In the late ‘90s, in response to rising concerns around the misuse of patient data, Dame Fiona Caldicott formulated some principles around dealing with patient data with regards to technology, and these have been adopted formally within the medical industry to act as a guide to the use of technology to facilitate healthcare.
Justify the purpose(s) for using confidential information
Use confidential information only when it is necessary
Use the minimum necessary confidential information
Access to confidential information should be on a strict need-to-know basis
Everyone with access to confidential information should be aware of their responsibilities
Comply with the law
The duty to share information for individual care is as important as the duty to protect patient confidentiality
Inform patients and service users about how their confidential information is used
These have served as an example of a code of conduct applied to technology, and one of the most interesting ones is principle 7 – it highlights that being too reluctant to share data could be just as detrimental to a patient as over-sharing and that a balance has to be struck between respecting a patient’s privacy without adding too many barriers to their care plan.
So how should we as an industry be moving forward? In my opinion, a shift has to be made in the way we consider ethics and its applicability to the tech industry
- We need to think of tech, and in particular the ever more prevalent use of artificial intelligence, as a driver for our societal systems. To bring technologies safely and sustainably to scale, we need to be proactive about incorporating diverse voices into the creation of these things and start the conversation from the very beginning about ethics and how best to approach things responsibly.
- We need to turn ethics consideration into a part of the tech design process. Much in the same way that tech has embraced having psychologists work on user experience and writers work on technical writing, we also need to bring philosophers into the field to lead the way in considering ethics in any new product.
- We need to have tech experts in positions to inform and shape decisions around policy. When there is no input from policy-makers, then tech creates a de-facto set of rules around what is allowed, and this allows unethical practices to grow unfettered. The questioning of Zuckerberg in the US Congress in 2018 was a shining example of how modern lawmakers often understand very little about technology as many people there showed very little understanding of the role of ads in funding companies, asking "How do you sustain a business model in which users don't pay for your service?"

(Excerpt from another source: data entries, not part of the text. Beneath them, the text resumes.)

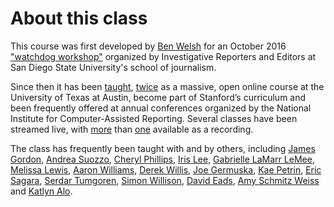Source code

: # About this class

This course was first developed by [Ben Welsh](https://palewi.re/who-is-ben-welsh/) for an October 2016 ["watchdog workshop"](http://www.californiacivicdata.org/2016/10/08/first-python-notebook/) organized by Investigative Reporters and Editors at San Diego State University's school of journalism.

Since then it has been [taught](https://knightcenter.utexas.edu/blog/00-18396-sign-now-our-new-online-course-data-journalism-python-data-journalists-analyzing-money), [twice](https://journalismcourses.org/product/first-python-notebook-data-analysis-on-deadline/) as a massive, open online course at the University of Texas at Austin, become part of Stanford’s curriculum and been frequently offered at annual conferences organized by the National Institute for Computer-Assisted Reporting. Several classes have been streamed live, with [more](https://www.youtube.com/watch?v=x-y7tRpq7xM) than [one](https://www.youtube.com/watch?v=2RgPoy05AnA) available as a recording.

The class has frequently been taught with and by others, including [James Gordon](https://journalism.missouri.edu/people/james-gordon/), [Andrea Suozzo](https://andreasuozzo.com/), [Cheryl Phillips](https://comm.stanford.edu/faculty-phillips/), [Iris Lee](https://www.latimes.com/people/iris-lee), [Gabrielle LaMarr LeMee](https://linktr.ee/lamarrlemee), [Melissa Lewis](https://melissalewis.codes/), [Aaron Williams](https://acwx.net/), [Derek Willis](http://thescoop.org/), [Joe Germuska](https://about.me/joegermuska), [Kae Petrin](https://petrinkae.github.io), [Eric Sagara](https://www.linkedin.com/in/esagara), [Serdar Tumgoren](https://twitter.com/zstumgoren), [Simon Willison](https://simonwillison.net/), [David Eads](http://www.recoveredfactory.net/), [Amy Schmitz Weiss](https://californiacivicdata.org/2017/07/12/first-python-notebook-at-sdsu/) and [Katlyn Alo](https://www.linkedin.com/in/katalo/).
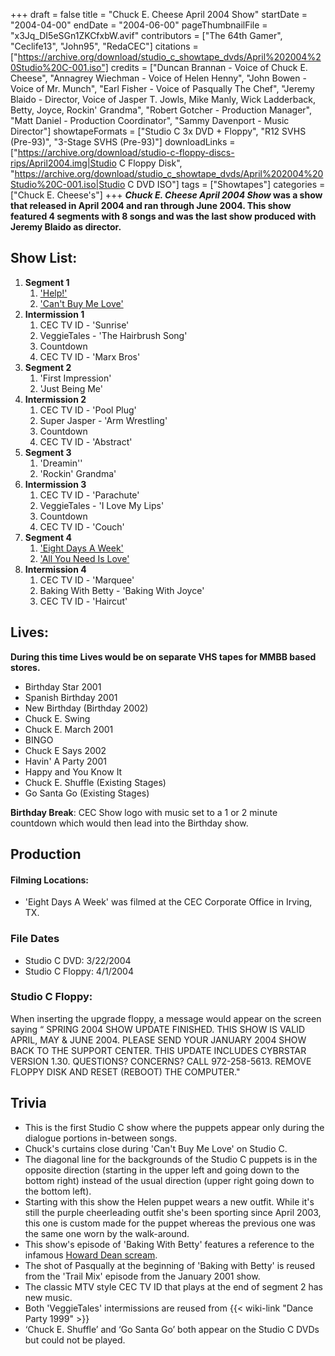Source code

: +++
draft = false
title = "Chuck E. Cheese April 2004 Show"
startDate = "2004-04-00"
endDate = "2004-06-00"
pageThumbnailFile = "x3Jq_DI5eSGn1ZKCfxbW.avif"
contributors = ["The 64th Gamer", "Ceclife13", "John95", "RedaCEC"]
citations = ["https://archive.org/download/studio_c_showtape_dvds/April%202004%20Studio%20C-001.iso"]
credits = ["Duncan Brannan - Voice of Chuck E. Cheese", "Annagrey Wiechman - Voice of Helen Henny", "John Bowen - Voice of Mr. Munch", "Earl Fisher - Voice of Pasqually The Chef", "Jeremy Blaido - Director, Voice of Jasper T. Jowls, Mike Manly, Wick Ladderback, Betty, Joyce, Rockin' Grandma", "Robert Gotcher - Production Manager", "Matt Daniel - Production Coordinator", "Sammy Davenport - Music Director"]
showtapeFormats = ["Studio C 3x DVD + Floppy", "R12 SVHS (Pre-93)", "3-Stage SVHS (Pre-93)"]
downloadLinks = ["https://archive.org/download/studio-c-floppy-discs-rips/April2004.img|Studio C Floppy Disk", "https://archive.org/download/studio_c_showtape_dvds/April%202004%20Studio%20C-001.iso|Studio C DVD ISO"]
tags = ["Showtapes"]
categories = ["Chuck E. Cheese's"]
+++
***Chuck E. Cheese April 2004 Show* was a show that released in April 2004 and ran through June 2004.
This show featured 4 segments with 8 songs and was the last show produced with Jeremy Blaido as director.**

## Show List:

1.  **Segment 1**
    1.  ['Help!'](https://en.wikipedia.org/wiki/Help!_(song))
    2.  ['Can't Buy Me Love'](https://en.wikipedia.org/wiki/Can%27t_Buy_Me_Love)
2.  **Intermission 1**
    1.  CEC TV ID - 'Sunrise'
    2.  VeggieTales - 'The Hairbrush Song'
    3.  Countdown
    4.  CEC TV ID - 'Marx Bros'
3.  **Segment 2**
    1.  'First Impression'
    2.  'Just Being Me'
4.  **Intermission 2**
    1.  CEC TV ID - 'Pool Plug'
    2.  Super Jasper - 'Arm Wrestling'
    3.  Countdown
    4.  CEC TV ID - 'Abstract'
5.  **Segment 3**
    1.  'Dreamin''
    2.  'Rockin' Grandma'
6.  **Intermission 3**
    1.  CEC TV ID - 'Parachute'
    2.  VeggieTales - 'I Love My Lips'
    3.  Countdown
    4.  CEC TV ID - 'Couch'
7.  **Segment 4**
    1.  ['Eight Days A Week'](https://en.wikipedia.org/wiki/Eight_Days_a_Week)
    2.  ['All You Need Is Love'](https://en.wikipedia.org/wiki/All_You_Need_Is_Love)
8.  **Intermission 4**
    1.  CEC TV ID - 'Marquee'
    2.  Baking With Betty - 'Baking With Joyce'
    3.  CEC TV ID - 'Haircut'

## Lives:

**During this time Lives would be on separate VHS tapes for MMBB based stores.**

- Birthday Star 2001
- Spanish Birthday 2001
- New Birthday (Birthday 2002)
- Chuck E. Swing
- Chuck E. March 2001
- BINGO
- Chuck E Says 2002
- Havin' A Party 2001
- Happy and You Know It
- Chuck E. Shuffle (Existing Stages)
- Go Santa Go (Existing Stages)

**Birthday Break**: CEC Show logo with music set to a 1 or 2 minute countdown which would then lead into the Birthday show.

## Production

#### Filming Locations:

- 'Eight Days A Week' was filmed at the CEC Corporate Office in Irving, TX.

### File Dates

- Studio C DVD: 3/22/2004
- Studio C Floppy: 4/1/2004

### Studio C Floppy:

When inserting the upgrade floppy, a message would appear on the screen saying
“ SPRING 2004 SHOW UPDATE FINISHED.
 THIS SHOW IS VALID APRIL, MAY & JUNE 2004.
 PLEASE SEND YOUR JANUARY 2004 SHOW BACK TO THE SUPPORT CENTER.
 THIS UPDATE INCLUDES CYBRSTAR VERSION 1.30.
 QUESTIONS? CONCERNS? CALL 972-258-5613.
 REMOVE FLOPPY DISK AND RESET (REBOOT) THE COMPUTER."

## Trivia

- This is the first Studio C show where the puppets appear only during the dialogue portions in-between songs.
- Chuck's curtains close during 'Can't Buy Me Love' on Studio C.
- The diagonal line for the backgrounds of the Studio C puppets is in the opposite direction (starting in the upper left and going down to the bottom right) instead of the usual direction (upper right going down to the bottom left).
- Starting with this show the Helen puppet wears a new outfit. While it's still the purple cheerleading outfit she's been sporting since April 2003, this one is custom made for the puppet whereas the previous one was the same one worn by the walk-around.
- This show's episode of 'Baking With Betty' features a reference to the infamous [Howard Dean scream](https://en.wikipedia.org/wiki/Dean_scream).
- The shot of Pasqually at the beginning of 'Baking with Betty' is reused from the 'Trail Mix' episode from the January 2001 show.
- The classic MTV style CEC TV ID that plays at the end of segment 2 has new music.
- Both 'VeggieTales' intermissions are reused from {{< wiki-link "Dance Party 1999" >}}
- ‘Chuck E. Shuffle’ and ‘Go Santa Go’ both appear on the Studio C DVDs but could not be played.
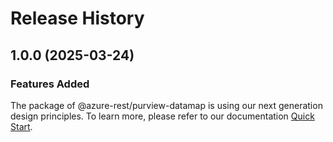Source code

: # Release History
    
## 1.0.0 (2025-03-24)

### Features Added

The package of @azure-rest/purview-datamap is using our next generation design principles. To learn more, please refer to our documentation [Quick Start](https://aka.ms/azsdk/js/mgmt/quickstart).
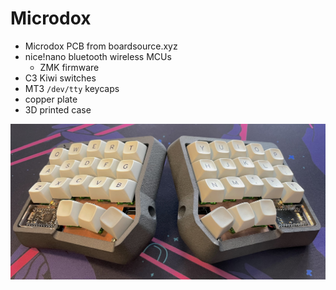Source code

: # Microdox
- Microdox PCB from boardsource.xyz
- nice!nano bluetooth wireless MCUs
    - ZMK firmware
- C3 Kiwi switches
- MT3 `/dev/tty` keycaps
- copper plate
- 3D printed case

![Microdox](images/microdox.jpg?raw=true "Microdrox")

- We need a code of conduct that is widely adopted across the globe, with genuine repercussions for building software that breaks a law of tech ethics. Ethics also needs to be formally part of computer science qualifications, as in most places around the world this is still not required for a certified degree. The same goes for coding bootcamps and online courses as these continue gaining prevalence as a pathway into tech - studying ethics needs to be considered part of the requirement to practice software engineering. Aristotle spoke about a virtuous friend being a "second self" - if we are surrounded by software engineers thinking of the ethics of their products then we will naturally gravitate towards also having that mindset, thus creating an industry where it becomes much harder to knowingly or unknowingly write unethical technology at all.